• [Task] Quote the data below in full, minus the images.

•••••

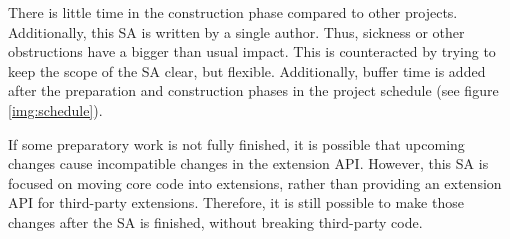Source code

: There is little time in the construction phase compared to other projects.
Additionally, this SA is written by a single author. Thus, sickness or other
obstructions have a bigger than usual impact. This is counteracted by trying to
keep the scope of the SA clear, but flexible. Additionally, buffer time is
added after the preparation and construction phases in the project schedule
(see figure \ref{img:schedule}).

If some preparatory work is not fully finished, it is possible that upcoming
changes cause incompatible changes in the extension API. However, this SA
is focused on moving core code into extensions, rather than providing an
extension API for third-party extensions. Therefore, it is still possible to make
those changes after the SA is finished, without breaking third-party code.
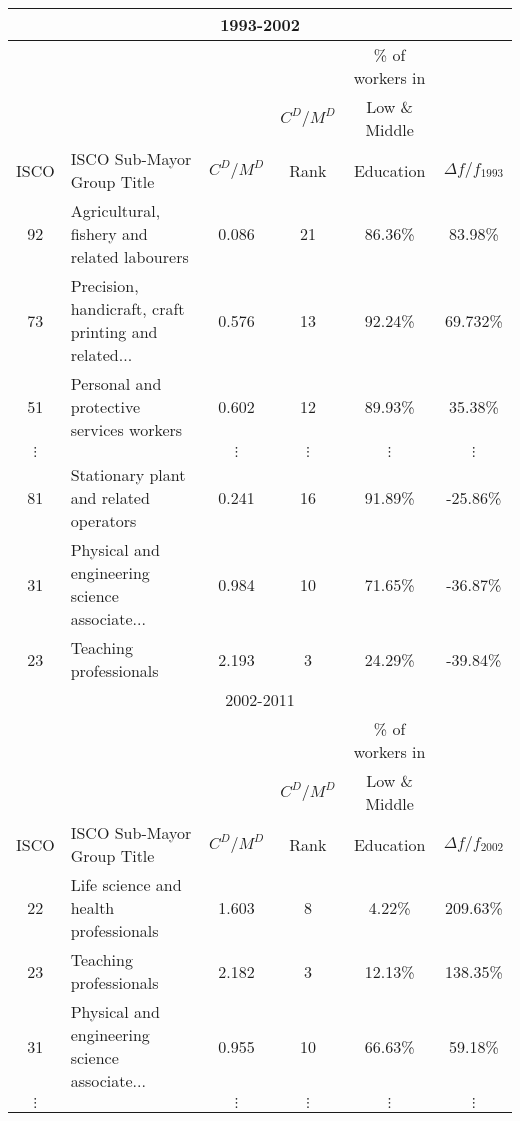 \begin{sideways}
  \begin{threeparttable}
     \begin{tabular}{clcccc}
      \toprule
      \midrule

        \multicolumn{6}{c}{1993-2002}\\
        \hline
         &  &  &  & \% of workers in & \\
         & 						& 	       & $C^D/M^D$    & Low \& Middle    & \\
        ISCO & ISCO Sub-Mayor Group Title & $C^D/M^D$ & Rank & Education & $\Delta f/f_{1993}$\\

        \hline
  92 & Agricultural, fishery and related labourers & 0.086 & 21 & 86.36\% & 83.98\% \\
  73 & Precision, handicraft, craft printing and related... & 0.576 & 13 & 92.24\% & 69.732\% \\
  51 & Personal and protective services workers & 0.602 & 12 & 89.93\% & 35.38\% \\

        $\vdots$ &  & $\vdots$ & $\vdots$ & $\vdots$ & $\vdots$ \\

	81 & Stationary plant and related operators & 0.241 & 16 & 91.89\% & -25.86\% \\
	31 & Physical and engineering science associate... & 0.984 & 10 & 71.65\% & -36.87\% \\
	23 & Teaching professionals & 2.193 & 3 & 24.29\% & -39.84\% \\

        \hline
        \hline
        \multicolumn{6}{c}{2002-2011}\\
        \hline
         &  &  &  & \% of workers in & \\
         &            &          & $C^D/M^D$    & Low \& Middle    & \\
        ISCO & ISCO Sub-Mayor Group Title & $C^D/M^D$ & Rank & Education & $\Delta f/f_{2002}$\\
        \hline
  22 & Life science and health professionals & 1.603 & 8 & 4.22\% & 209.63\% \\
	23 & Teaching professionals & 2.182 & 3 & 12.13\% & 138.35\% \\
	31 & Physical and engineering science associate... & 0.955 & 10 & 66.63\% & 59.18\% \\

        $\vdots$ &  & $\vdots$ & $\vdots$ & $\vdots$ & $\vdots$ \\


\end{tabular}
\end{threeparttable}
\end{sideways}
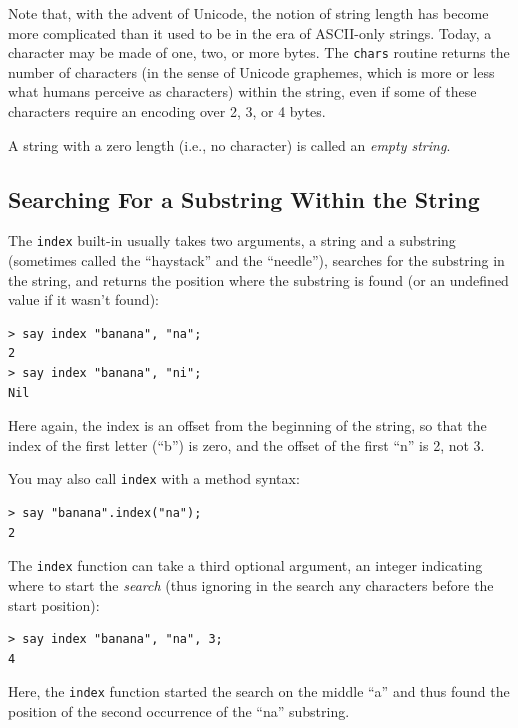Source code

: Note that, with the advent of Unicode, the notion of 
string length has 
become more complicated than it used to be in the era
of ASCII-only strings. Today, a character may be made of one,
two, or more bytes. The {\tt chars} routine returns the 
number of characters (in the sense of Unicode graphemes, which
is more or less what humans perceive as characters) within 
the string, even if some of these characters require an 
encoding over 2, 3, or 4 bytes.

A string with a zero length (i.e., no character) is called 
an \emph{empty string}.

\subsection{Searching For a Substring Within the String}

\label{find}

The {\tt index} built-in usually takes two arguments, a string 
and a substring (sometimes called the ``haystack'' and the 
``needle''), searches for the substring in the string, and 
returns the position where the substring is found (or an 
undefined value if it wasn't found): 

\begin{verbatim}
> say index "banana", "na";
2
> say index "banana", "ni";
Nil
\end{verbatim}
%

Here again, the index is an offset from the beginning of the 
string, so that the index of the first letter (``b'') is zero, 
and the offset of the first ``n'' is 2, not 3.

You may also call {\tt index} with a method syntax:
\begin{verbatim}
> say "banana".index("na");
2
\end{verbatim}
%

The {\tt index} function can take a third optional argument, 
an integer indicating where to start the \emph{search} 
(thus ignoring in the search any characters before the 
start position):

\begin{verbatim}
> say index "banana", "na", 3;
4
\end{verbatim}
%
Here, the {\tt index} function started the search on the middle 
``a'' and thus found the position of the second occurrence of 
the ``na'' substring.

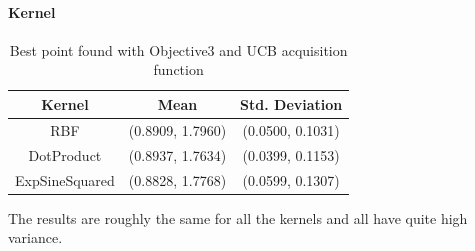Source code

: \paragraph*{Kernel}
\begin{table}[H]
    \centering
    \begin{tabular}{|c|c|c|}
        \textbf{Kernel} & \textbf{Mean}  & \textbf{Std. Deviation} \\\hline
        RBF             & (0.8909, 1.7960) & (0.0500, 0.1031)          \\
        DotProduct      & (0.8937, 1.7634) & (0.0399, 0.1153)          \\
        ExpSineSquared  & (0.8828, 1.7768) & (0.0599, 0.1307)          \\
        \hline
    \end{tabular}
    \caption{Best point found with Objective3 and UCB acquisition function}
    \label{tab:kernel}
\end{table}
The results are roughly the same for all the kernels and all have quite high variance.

•••••

• [Output of the exercise]
Source code

: There is little time in the construction phase compared to other projects.
Additionally, this SA is written by a single author. Thus, sickness or other
obstructions have a bigger than usual impact. This is counteracted by trying to
keep the scope of the SA clear, but flexible. Additionally, buffer time is
added after the preparation and construction phases in the project schedule
(see figure \ref{img:schedule}).

If some preparatory work is not fully finished, it is possible that upcoming
changes cause incompatible changes in the extension API. However, this SA
is focused on moving core code into extensions, rather than providing an
extension API for third-party extensions. Therefore, it is still possible to make
those changes after the SA is finished, without breaking third-party code.
 \begin{sideways}
  \begin{threeparttable}
     \begin{tabular}{clcccc}
      \toprule
      \midrule

        \multicolumn{6}{c}{1993-2002}\\
        \hline
         &  &  &  & \% of workers in & \\
         & 						& 	       & $C^D/M^D$    & Low \& Middle    & \\
        ISCO & ISCO Sub-Mayor Group Title & $C^D/M^D$ & Rank & Education & $\Delta f/f_{1993}$\\

        \hline
  92 & Agricultural, fishery and related labourers & 0.086 & 21 & 86.36\% & 83.98\% \\
  73 & Precision, handicraft, craft printing and related... & 0.576 & 13 & 92.24\% & 69.732\% \\
  51 & Personal and protective services workers & 0.602 & 12 & 89.93\% & 35.38\% \\

        $\vdots$ &  & $\vdots$ & $\vdots$ & $\vdots$ & $\vdots$ \\

	81 & Stationary plant and related operators & 0.241 & 16 & 91.89\% & -25.86\% \\
	31 & Physical and engineering science associate... & 0.984 & 10 & 71.65\% & -36.87\% \\
	23 & Teaching professionals & 2.193 & 3 & 24.29\% & -39.84\% \\

        \hline
        \hline
        \multicolumn{6}{c}{2002-2011}\\
        \hline
         &  &  &  & \% of workers in & \\
         &            &          & $C^D/M^D$    & Low \& Middle    & \\
        ISCO & ISCO Sub-Mayor Group Title & $C^D/M^D$ & Rank & Education & $\Delta f/f_{2002}$\\
        \hline
  22 & Life science and health professionals & 1.603 & 8 & 4.22\% & 209.63\% \\
	23 & Teaching professionals & 2.182 & 3 & 12.13\% & 138.35\% \\
	31 & Physical and engineering science associate... & 0.955 & 10 & 66.63\% & 59.18\% \\

        $\vdots$ &  & $\vdots$ & $\vdots$ & $\vdots$ & $\vdots$ \\


\end{tabular}
\end{threeparttable}
\end{sideways}
Source code

: Note that, with the advent of Unicode, the notion of 
string length has 
become more complicated than it used to be in the era
of ASCII-only strings. Today, a character may be made of one,
two, or more bytes. The {\tt chars} routine returns the 
number of characters (in the sense of Unicode graphemes, which
is more or less what humans perceive as characters) within 
the string, even if some of these characters require an 
encoding over 2, 3, or 4 bytes.

A string with a zero length (i.e., no character) is called 
an \emph{empty string}.

\subsection{Searching For a Substring Within the String}

\label{find}

The {\tt index} built-in usually takes two arguments, a string 
and a substring (sometimes called the ``haystack'' and the 
``needle''), searches for the substring in the string, and 
returns the position where the substring is found (or an 
undefined value if it wasn't found): 

\begin{verbatim}
> say index "banana", "na";
2
> say index "banana", "ni";
Nil
\end{verbatim}
%

Here again, the index is an offset from the beginning of the 
string, so that the index of the first letter (``b'') is zero, 
and the offset of the first ``n'' is 2, not 3.

You may also call {\tt index} with a method syntax:
\begin{verbatim}
> say "banana".index("na");
2
\end{verbatim}
%

The {\tt index} function can take a third optional argument, 
an integer indicating where to start the \emph{search} 
(thus ignoring in the search any characters before the 
start position):

\begin{verbatim}
> say index "banana", "na", 3;
4
\end{verbatim}
%
Here, the {\tt index} function started the search on the middle 
``a'' and thus found the position of the second occurrence of 
the ``na'' substring.

Source code

: \paragraph*{Kernel}
\begin{table}[H]
    \centering
    \begin{tabular}{|c|c|c|}
        \textbf{Kernel} & \textbf{Mean}  & \textbf{Std. Deviation} \\\hline
        RBF             & (0.8909, 1.7960) & (0.0500, 0.1031)          \\
        DotProduct      & (0.8937, 1.7634) & (0.0399, 0.1153)          \\
        ExpSineSquared  & (0.8828, 1.7768) & (0.0599, 0.1307)          \\
        \hline
    \end{tabular}
    \caption{Best point found with Objective3 and UCB acquisition function}
    \label{tab:kernel}
\end{table}
The results are roughly the same for all the kernels and all have quite high variance.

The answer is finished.